If liberty is what someone values most, is Haiti not a better place than the US? Libertarians often complain about too much regulation, a failed state usually fails to regulate much (by definition!), so is it not liberty-maximising? You might not have running water, sewage or nice highways (but then a free man can just get their own off grid water system and a helicopter, which they can fly without pesky government licensing!) and they won't be bogged down in regulation and unlikely to have to pay taxes (failed states tend to fail to collect taxes, and if they try, petty cash paid to the collecting officer should be enough to buy oneself out of it), there'll be no government body listening to their electronic communications (for there is no public infrastructure to tap), etc.

Mercury said...

When considering the envy hypothesis in the context of immigration look at it from the other side of the fence too.

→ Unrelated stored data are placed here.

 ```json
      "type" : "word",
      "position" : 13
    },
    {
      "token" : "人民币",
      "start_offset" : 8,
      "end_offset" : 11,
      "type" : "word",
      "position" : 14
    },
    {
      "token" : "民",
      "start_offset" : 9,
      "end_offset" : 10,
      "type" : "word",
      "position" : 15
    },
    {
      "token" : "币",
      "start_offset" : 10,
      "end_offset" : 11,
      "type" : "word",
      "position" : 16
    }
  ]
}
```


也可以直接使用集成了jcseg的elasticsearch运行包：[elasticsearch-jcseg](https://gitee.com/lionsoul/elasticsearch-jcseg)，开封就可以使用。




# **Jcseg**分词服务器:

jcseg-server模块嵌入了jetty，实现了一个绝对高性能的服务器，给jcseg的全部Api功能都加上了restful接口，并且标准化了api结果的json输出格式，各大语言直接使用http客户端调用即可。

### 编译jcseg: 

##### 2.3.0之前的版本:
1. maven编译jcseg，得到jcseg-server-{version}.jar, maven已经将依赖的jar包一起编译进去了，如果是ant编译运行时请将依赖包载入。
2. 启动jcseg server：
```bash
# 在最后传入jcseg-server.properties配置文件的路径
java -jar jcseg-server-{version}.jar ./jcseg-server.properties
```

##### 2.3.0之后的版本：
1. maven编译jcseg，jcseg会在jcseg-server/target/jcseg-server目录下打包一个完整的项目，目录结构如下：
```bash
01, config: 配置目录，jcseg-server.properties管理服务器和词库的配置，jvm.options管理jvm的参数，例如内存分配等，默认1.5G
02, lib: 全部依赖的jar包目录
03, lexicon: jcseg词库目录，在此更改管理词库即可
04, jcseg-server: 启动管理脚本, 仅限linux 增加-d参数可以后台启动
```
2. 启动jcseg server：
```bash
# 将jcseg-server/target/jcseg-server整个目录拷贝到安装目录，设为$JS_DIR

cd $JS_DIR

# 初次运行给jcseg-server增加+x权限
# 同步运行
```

The US has made it pretty easy for low skilled, third world peasants to immigrate here and scratch out a half-decent living but relatively hard for skilled, Euro-origin people of greater means no become naturalized citizens and operate at their desired socio-economic level. I think that the middle-America perception has generally been that the first group poses much less of a near-term threat to most American’s status/quality of life (or actually improves it) while the second group seems to be more obviously a bunch of direct competitors for jobs, houses and status position.

Also, even if envy/relative status considerations rule human decision making most of the time it’s not really out of character for people to actively choose a different status game to play. The history of America is filled with stories of people who dropped out of the class system or religious system game back home with the express purpose of playing a different class system or religious system game in the New World.

Unanimous said...

Good article as usual apart from the Larry Ellison/Lebron James line.

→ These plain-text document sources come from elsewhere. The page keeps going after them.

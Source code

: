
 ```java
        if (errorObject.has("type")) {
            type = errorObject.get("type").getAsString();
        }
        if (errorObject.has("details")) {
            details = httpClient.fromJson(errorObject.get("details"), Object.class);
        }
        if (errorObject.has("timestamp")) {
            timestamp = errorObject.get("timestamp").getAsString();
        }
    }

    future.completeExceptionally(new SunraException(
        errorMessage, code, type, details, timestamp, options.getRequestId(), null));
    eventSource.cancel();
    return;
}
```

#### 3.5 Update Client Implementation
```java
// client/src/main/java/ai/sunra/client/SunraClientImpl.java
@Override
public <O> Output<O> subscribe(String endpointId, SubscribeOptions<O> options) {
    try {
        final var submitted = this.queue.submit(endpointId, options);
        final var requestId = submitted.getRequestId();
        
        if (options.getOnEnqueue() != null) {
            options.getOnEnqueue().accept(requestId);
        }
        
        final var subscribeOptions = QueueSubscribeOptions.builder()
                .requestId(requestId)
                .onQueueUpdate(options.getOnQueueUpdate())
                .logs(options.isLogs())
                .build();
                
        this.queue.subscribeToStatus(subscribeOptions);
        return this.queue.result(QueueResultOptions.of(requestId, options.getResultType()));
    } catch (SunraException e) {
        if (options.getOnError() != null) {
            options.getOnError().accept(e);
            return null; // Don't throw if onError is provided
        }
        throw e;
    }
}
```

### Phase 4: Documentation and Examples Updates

No one argues that everyone should earn exactly the same money, or thinks that everyone earning exactly the same money is what equality means. Most people who argue for more equality think that we don't have a merit based system now, and that we should have a more merit based system. They argue for equality of opportunity, or equality of treatment, or somethinig along those lines. I've never heard anyone argue for equality of total yearly income regardless of behaviour.

How does a coneptually silly non-merit based system show that the current non-merit based system is correct? It just shows that either you don't understand what people who argue for more equality are talking about, or your thinking is sloppy.

R.Jones said...

Unanimous, I've heard plenty of people talking like that. They never cease about talking about closing the gap.
It is presumed that if equality of opportunity is achieved that equality of outcome will ensue. Still a gap in outcomes? Must be something wrong. Progressives push this point incessantly.

Unanimous said...


R.Jones - name one. Or better, find a link to a site in which someone seriously and explicitly argues that everyone should recieve the same yearly income regardless of their effort and ability. I'd be interested to see such an argument.

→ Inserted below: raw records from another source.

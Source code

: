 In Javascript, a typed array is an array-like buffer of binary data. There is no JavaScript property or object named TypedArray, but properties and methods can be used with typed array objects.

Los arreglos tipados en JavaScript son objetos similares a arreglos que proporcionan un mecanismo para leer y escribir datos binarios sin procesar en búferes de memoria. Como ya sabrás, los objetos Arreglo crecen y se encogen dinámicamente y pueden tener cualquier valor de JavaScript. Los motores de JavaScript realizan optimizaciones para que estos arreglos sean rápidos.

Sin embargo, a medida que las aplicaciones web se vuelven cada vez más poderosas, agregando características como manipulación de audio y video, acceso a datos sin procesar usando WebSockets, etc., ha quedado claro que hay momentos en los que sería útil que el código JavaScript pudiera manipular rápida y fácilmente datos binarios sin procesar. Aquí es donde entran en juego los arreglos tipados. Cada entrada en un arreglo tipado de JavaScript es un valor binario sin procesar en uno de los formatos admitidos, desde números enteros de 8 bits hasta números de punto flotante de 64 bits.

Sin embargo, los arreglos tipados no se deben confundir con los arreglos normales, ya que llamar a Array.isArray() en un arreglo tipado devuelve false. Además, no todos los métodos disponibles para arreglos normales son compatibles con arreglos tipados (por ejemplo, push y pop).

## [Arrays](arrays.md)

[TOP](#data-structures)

By "closing the gap" people are usually talking about reducing the size of the gap, or eliminating a gap in treatment or unfair advantage.

I think you are incorrrectly presuming what other people's presumptions are. The size of a gap in outcomes, if it is out of proportion to a plausible difference in ability or effort, can be one of the indicators of unfair treatment. That doesn't mean that the gap should be eliminated, only looked at further, or maybe reduced. Do you think that any sized gap must be fair just because it exists?

A lot of "Progressives" seem to want to go back to the 1950s and 60s where many of the gaps that exist today didn't exist. "Conservative" might be a better word for those people - it depends which gaps you are talking about.

James Oswald said...

Equality is just as unachieveable through force as it is through trade. People differ in their ability to use violence perhaps even more than their ability to serve one another through trade. Look at any system in which violence is the primary way resources are distributed and you sure as heck won't find an equal one.